A Generative Diffusion Model to Solve Inverse Problems for Robust in-NICU Neonatal MRI

TL;DR

This work tackles the challenge of long scan times and motion artifacts in low-field, NICU MRI by introducing the first acquisition-agnostic diffusion probabilistic model trained on real-world neonatal data. The authors develop a diffusion-prior framework that decouples the prior from the measurement model, enabling posterior sampling via a reverse ODE to solve diverse inverse problems without retraining. They implement a specialized training pipeline with mixed-contrast/orientation data, class embeddings, and self-supervised denoising, and validate the approach on accelerated reconstruction, motion correction, and super-resolution tasks. The results indicate improved image quality and robustness across scenarios, suggesting meaningful potential for faster, more robust neonatal MRI pending broader clinical validation.

Abstract

We present the first acquisition-agnostic diffusion generative model for Magnetic Resonance Imaging (MRI) in the neonatal intensive care unit (NICU) to solve a range of inverse problems for shortening scan time and improving motion robustness.

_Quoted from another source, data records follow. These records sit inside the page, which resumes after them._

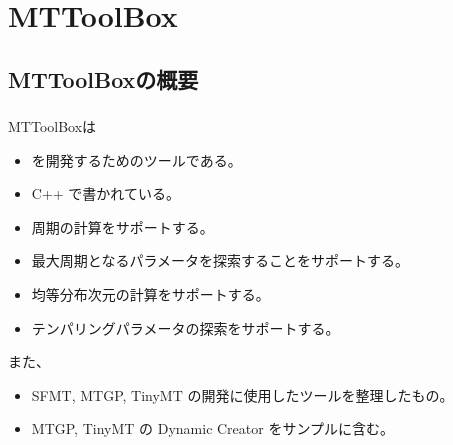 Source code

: \documentclass[cjk, dvips, handout, trans, xcolor=dvipsnames]{beamer}
\def\bx{{{\mathbf x}}}
\begin{document}

\section{MTToolBox}
\subsection{MTToolBoxの概要}
\begin{frame}[t]
  \frametitle{\insertsubsection}
  MTToolBoxは
  \begin{itemize}
  \item \FLPRNG を開発するためのツールである。
  \item C++ で書かれている。
  \item 周期の計算をサポートする。
  \item 最大周期となるパラメータを探索することをサポートする。
  \item 均等分布次元の計算をサポートする。
  \item テンパリングパラメータの探索をサポートする。
  \end{itemize}

  \pause
  また、
  \begin{itemize}
  \item SFMT, MTGP, TinyMT の開発に使用したツールを整理したもの。
  \item MTGP, TinyMT の Dynamic Creator をサンプルに含む。
  \end{itemize}
\end{frame}
\end{document}
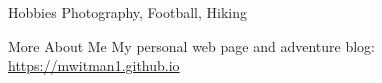 

\begin{cvskillsnoncentered}

    




  \cvskill
    {Hobbies} %
    {Photography, Football, Hiking} %
    
      \cvskill
    {More About Me} %
    {My personal web page and adventure blog: \url{https://mwitman1.github.io}} %

\end{cvskillsnoncentered}
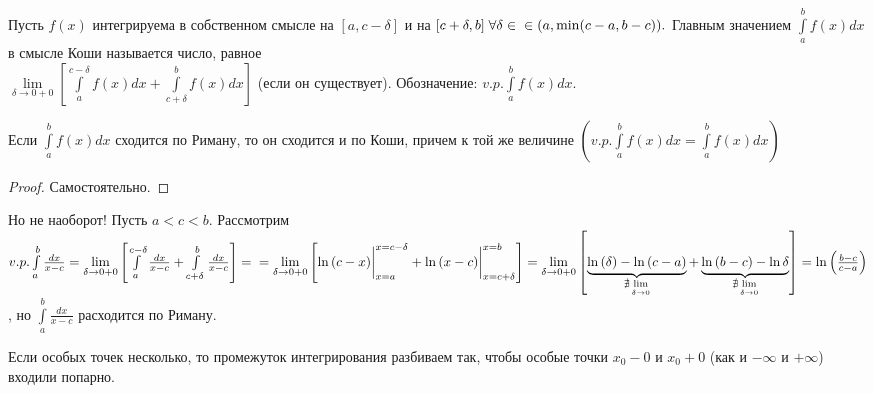 \documentclass[../main.tex]{subfiles}
\begin{document}
\begin{definition}
Пусть $f(x)$ интегрируема в собственном смысле на $[a,c-\delta]$ и на $[c+\delta,b]\; \forall \delta\in\\\in(a,\min(c-a,b-c)).$ Главным значением $\int\limits_{a  }^{b    } f(x)dx$ в смысле Коши называется число, равное \\$\lim\limits_{\delta\to 0+0}\left[\int\limits_{a}^{c-\delta}f(x)dx +\int\limits_{c+\delta}^{b}f(x)dx\right]$ (если он существует). Обозначение: $v.p.\int\limits_{a}^{b}f(x)dx$.
\end{definition}
\begin{theorem}
Если $\int\limits_{a}^{b}f(x)dx$ сходится по Риману, то он сходится и по Коши, причем к той же величине $\left(v.p.\int\limits_{a}^{b}f(x)dx=\int\limits_{a}^{b}f(x)dx\right)$
\end{theorem}
\begin{proof}
Самостоятельно.
\end{proof}
Но не наоборот! Пусть $a<c<b.$ Рассмотрим $v.p. \int\limits_{a   }^{b    } \frac{dx}{x-c}=\lim\limits_{\delta            \to 0+0}\left[\int\limits_{a  }^{c-\delta}\frac{dx}{x-c}+\int\limits_{c+\delta}^{b}\frac{dx}{x-c}\right]=\\=\lim\limits_{\delta        \to 0+0}\left[\ln{(c-x)}\bigg|_{x=a}^{x=c-\delta} +\ln{(x-c)}\bigg|_{x=c+\delta}^{x=b} \right]= \lim\limits_{\delta\to 0+0} \left[\underbrace{\ln{(\delta)}-\ln{(c-a)}}_{\nexists \lim\limits_{\delta\to 0} }+\underbrace{\ln{(b-c)}-\ln{\delta}}_{\nexists \lim\limits_{\delta\to 0} }\right]=\ln{\left(\frac{b-c}{c-a}\right)}$, но $\int\limits_{a   }^{b    } \frac{dx}{x-c}$ расходится по Риману. 

Если особых точек несколько, то промежуток интегрирования разбиваем так, чтобы особые точки $x_{0}-0$ и $x_{0}+0$ (как и $-\infty$ и $+\infty$) входили попарно. 
\end{document}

In-NICU MRI scanners leverage permanent magnets at lower field-strengths (i.e., below 1.5 Tesla) for non-invasive assessment of potential brain abnormalities during the critical phase of early live development, but suffer from long scan times and motion artifacts. In this setting, training data sizes are small and intrinsically suffer from low signal-to-noise ratio (SNR). This work trains a diffusion probabilistic generative model using such a real-world training dataset of clinical neonatal MRI by applying several novel signal processing and machine learning methods to handle the low SNR and low quantity of data. The model is then used as a statistical image prior to solve various inverse problems at inference time without requiring any retraining. Experiments demonstrate the generative model's utility for three real-world applications of neonatal MRI: accelerated reconstruction, motion correction, and super-resolution.

Figures (4)

• Figure 1: We propose training a generative model on low-SNR, low-quantity in-NICU neonatal data by combining all contrasts and orientations with class embedding and applying self-supervised denoising before training. The generative model applies to varies inverse problems to accelerate in-NICU neonatal MRI.
• Figure 2: Example accelerated ($2\times$ scan time reduction) MRI reconstructions using generative models trained on each contrast and orientation separately versus models trained on all data simultaneously with and without class embeddings. The proposed approach of training on all data with class embeddings achieves the best quantitative results and lower values in the error maps.
• Figure 3: Motion correction experiments on prospectively acquired clinical data in the presence of motion. The standard clinical image suffers from motion artifacts where our method uses the proposed generative model to reconstruct images with fewer artifacts and estimate the associated 2D rigid motion parameters.
• Figure 4: Applying the proposed generative model to the super-resolution inverse problem. Limited extent in k-space sampling, corresponding to a $2.5\times$ reduction in scan time, results in low resolution images with Gibbs Ringing, but solving the super-resolution inverse problem with the proposed generative model improves image sharpness.